A direct line to God perhaps? I hope their credit was good. We continued into the grounds after paying an entrance fee and looked at all the people either spinning row upon row of prayer wheels, or holding onto what looked like a telegraph pole without the wires.
Each building was in a certain state of disrepair but still quaint and colourful. The older people looked as if they were perhaps potentially making their last pilgrimage to the place. They were respectfully dressed and hobbled along with their families to help guide them.

Finally we went up to the main monastery and went into the darkened doorway. Inside the body of the church, in fact filling the body of the church was another giant body.
The biggest Buddha I have ever seen, 26 ½metres tall. That’s approaching 100ft! It was incredible. Absolutely breathtaking and totally unexpected.
Golden in colour, it rose over four floors high, going by all the little balconies built around it and was surrounded by hundreds and hundreds of prayer wheels. In such a relatively small space, by church standards, this was no mean feat. We walked around the clockwise flow of people turning the wheels and praying.

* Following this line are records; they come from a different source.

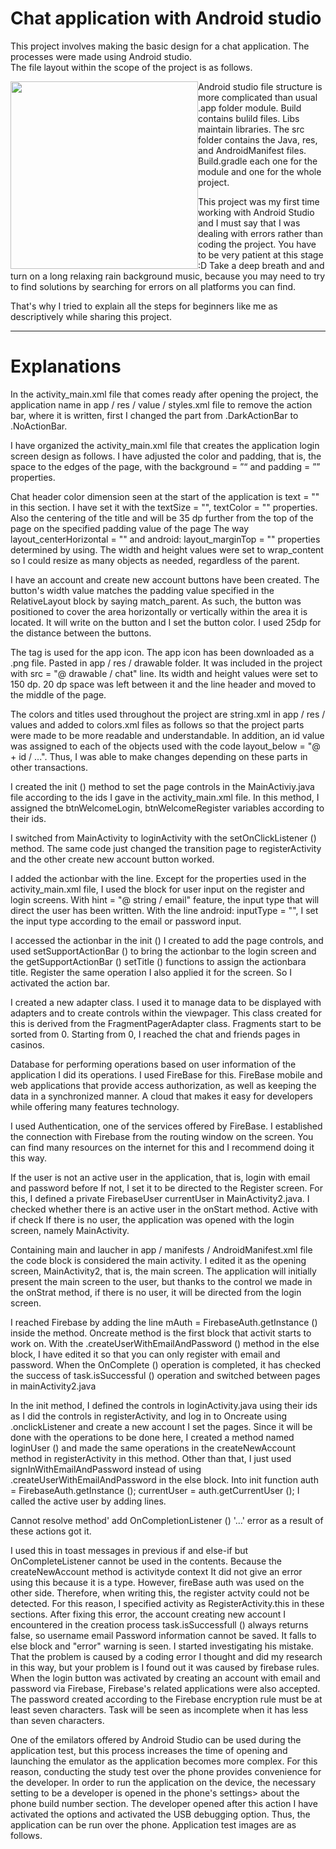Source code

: # Chat application with Android studio

This project involves making the basic design for a chat application. The processes were made using Android studio. <br>
The file layout within the scope of the project is as follows. <br>

<img src="https://github.com/bakkyn/Chat-application-with-Android-studio/tree/main/results" alt="" width="300" height="300" style="float:left">


Android studio file structure is more complicated than usual .app folder module. Build contains bulild files. Libs maintain libraries. The src folder contains the Java, res, and AndroidManifest files. Build.gradle each
one for the module and one for the whole project.

This project was my first time working with Android Studio and I must say that I was dealing with errors rather than coding the project. You have to be very patient at this stage :D Take a deep breath and and turn on a long relaxing rain background music, because you may need to try to find solutions by searching for errors on all platforms you can find. 

That's why I tried to explain all the steps for beginners like me as descriptively while sharing this project.

-----------------------------------------------------------------------------------------------------------------

# Explanations 
 
In the activity_main.xml file that comes ready after opening the project, the application name in app / res / value / styles.xml file to remove the action bar, where it is written, first I changed the part from .DarkActionBar to .NoActionBar.

I have organized the activity_main.xml file that creates the application login screen design as follows. I have adjusted the color and padding, that is, the space to the edges of the page, with the background = ”“ and padding = ”” properties.

Chat header color dimension seen at the start of the application is text = "" in this section.
I have set it with the textSize = "", textColor = "" properties. Also the centering of the title and will be 35 dp further from the top of the page on the specified padding value of the page The way layout_centerHorizontal = "" and android: layout_marginTop = "" properties determined by using. The width and height values were set to wrap_content so I could resize as many objects as needed, regardless of the parent.

I have an account and create new account buttons have been created. The button's width value matches the padding value specified in the RelativeLayout block by saying match_parent.
As such, the button was positioned to cover the area horizontally or vertically within the area it is located. It will write on the button and I set the button color. I used 25dp for the distance between the buttons.

The <ImageView> tag is used for the app icon. The app icon has been downloaded as a .png file. Pasted in app / res / drawable folder. It was included in the project with src = "@ drawable / chat" line. Its width and height values  were set to 150 dp. 20 dp space was left between it and the line header and moved to the middle of the page.
 
The colors and titles used throughout the project are string.xml in app / res / values and added to colors.xml files as follows so that the project parts were made to be more readable and understandable. In addition, an id value was assigned to each of the objects used with the code layout_below = "@ + id / ...". Thus, I was able to make changes depending on these parts in other transactions.

I created the init () method to set the page controls in the MainActiviy.java file according to the ids I gave in the activity_main.xml file. In this method, I assigned the btnWelcomeLogin, btnWelcomeRegister variables according to their ids.

I switched from MainActivity to loginActivity with the setOnClickListener () method.
The same code just changed the transition page to registerActivity and the other create new account button worked.


<Include in xml files of login and register pages
layout = "@ layout / actionbar_app" android: id = "@ + id / actionBarLogin" /> I added the actionbar with the line. Except for the properties used in the activity_main.xml file,
I used the <editText> block for user input on the register and login screens. With hint = "@ string / email" feature, the input type that will direct the user has been written. With the line android: inputType = "", I set the input type according to the email or password input.
 
 I accessed the actionbar in the init () I created to add the page controls, and used setSupportActionBar () to bring the actionbar to the login screen and the getSupportActionBar () setTitle () functions to assign the actionbara title. Register the same operation
I also applied it for the screen. So I activated the action bar.

I created a new adapter class. I used it to manage data to be displayed with adapters and to create controls within the viewpager. This class created for this is derived from the FragmentPagerAdapter class. Fragments start to be sorted from 0. Starting from 0, I reached the chat and friends pages in casinos. 


Database for performing operations based on user information of the application
I did its operations. I used FireBase for this. FireBase mobile and web
applications that provide access authorization, as well as keeping the data in a synchronized manner.
A cloud that makes it easy for developers while offering many features
technology.

I used Authentication, one of the services offered by FireBase. I established the connection with Firebase from the routing window on the screen. You can find many resources on the internet for this and I recommend doing it this way.

If the user is not an active user in the application, that is, login with email and password before
If not, I set it to be directed to the Register screen. For this, I defined a private FirebaseUser currentUser in MainActivity2.java. I checked whether there is an active user in the onStart method. Active with if check
If there is no user, the application was opened with the login screen, namely MainActivity.


Containing main and laucher in app / manifests / AndroidManifest.xml file
the code block is considered the main activity. I edited it as the opening screen, MainActivity2, that is, the main screen. The application will initially present the main screen to the user, but thanks to the control we made in the onStrat method, if there is no user, it will be directed from the login screen.

I reached Firebase by adding the line mAuth = FirebaseAuth.getInstance () inside the method. Oncreate method is the first block that activit starts to work on. With the .createUserWithEmailAndPassword () method in the else block, I have edited it so that you can only register with email and password. When the OnComplete () operation is completed, it has checked the success of task.isSuccessful () operation and switched between pages in mainActivity2.java

In the init method, I defined the controls in loginActivity.java using their ids as I did the controls in registerActivity, and log in to Oncreate using .onclickListener and create a new account
I set the pages. Since it will be done with the operations to be done here, I created a method named loginUser () and made the same operations in the createNewAccount method in registerActivity in this method. Other than that, I just used signInWithEmailAndPassword instead of using .createUserWithEmailAndPassword in the else block. Into init function auth = FirebaseAuth.getInstance (); currentUser = auth.getCurrentUser (); I called the active user by adding lines.

Cannot resolve method' add OnCompletionListener () '…' error as a result of these actions
got it.

I used this in toast messages in previous if and else-if but OnCompleteListener
cannot be used in the contents. Because the createNewAccount method is activityde context
It did not give an error using this because it is a type. However, fireBase auth was used on the other side. Therefore, when writing this, the register actvity could not be detected. For this reason, I specified activity as RegisterActivity.this in these sections. After fixing this error, the account
creating new account I encountered in the creation process
task.isSuccessfull () always returns false, so username email
Password information cannot be saved. It falls to else block and "error" warning is seen.
I started investigating his mistake. That the problem is caused by a coding error
I thought and did my research in this way, but your problem is
I found out it was caused by firebase rules. When the login button was activated by creating an account with email and password via Firebase, Firebase's related applications were also accepted. The password created according to the Firebase encryption rule must be at least seven characters. Task will be seen as incomplete when it has less than seven characters.

One of the emilators offered by Android Studio can be used during the application test, but this process increases the time of opening and launching the emulator as the application becomes more complex. For this reason, conducting the study test over the phone provides convenience for the developer. In order to run the application on the device, the necessary setting to be a developer is opened in the phone's settings> about the phone build number section. The developer opened after this action
I have activated the options and activated the USB debugging option.
Thus, the application can be run over the phone. Application test images are as follows.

On some of the prayer wheels people had taped the names and birth and very recent death dates of their loved ones so that each prayer whispered by devotees could somehow transfer good feelings to their newly deceased.
In one corner a monk was making large beeswax candles, obviously to order, as there was a lot of cash changing hands. The candle was then put on the altar and lit for the customer. Big business. You were not allowed to take photographs of the Buddha in such a religious place - unless you paid the attendant an absolution fee first of course. Everything has a price, even access to deities.
We left the monastery and took a short cut through the Mongolian equivalent of the Beijing hutong. A mix of shacks and lean-to’s on the outskirts of the city. Although this area was pretty rough the majority of people seemed quite well dressed considering. The first street we started walking down had a group of young men standing pestering an old Mongolian in national dress. He was slightly drunk and one of the men pushed him roughly away while his friends laughed. We backtracked and took the next street instead and arrived back at the main road without mishap.
Still too early to collect our bags we stopped in a local restaurant just to kill time. A coffee and beer later, we returned to the hotel for our bags and took a taxi to the train station.
Another two hour wait twiddling our thumbs and the train arrived. During that time we were able to watch the comings and goings of train station life in Ulaanbaatar. Nomadic herdsmen in traditional dress waited for trains with their families.
One man had skin like an old leather jacket. He looked about 60 but his wife was barely 30 and his children were not much more than toddlers. Perhaps he wasn’t all that old himself but the harsh lifestyle obviously took it’s toll. Stalls lined the platform selling all manner of dried foods and soft drinks. Bright, colourful bottles filled with E-numbers and additives lit up in the setting sun. We entered the train and thankfully we were lucky again to have a four berth compartment to the three of us. Much more relaxing than having to share a space. This was the train that would take us into Russia in seven or eight hour’s time. I wondered what to expect.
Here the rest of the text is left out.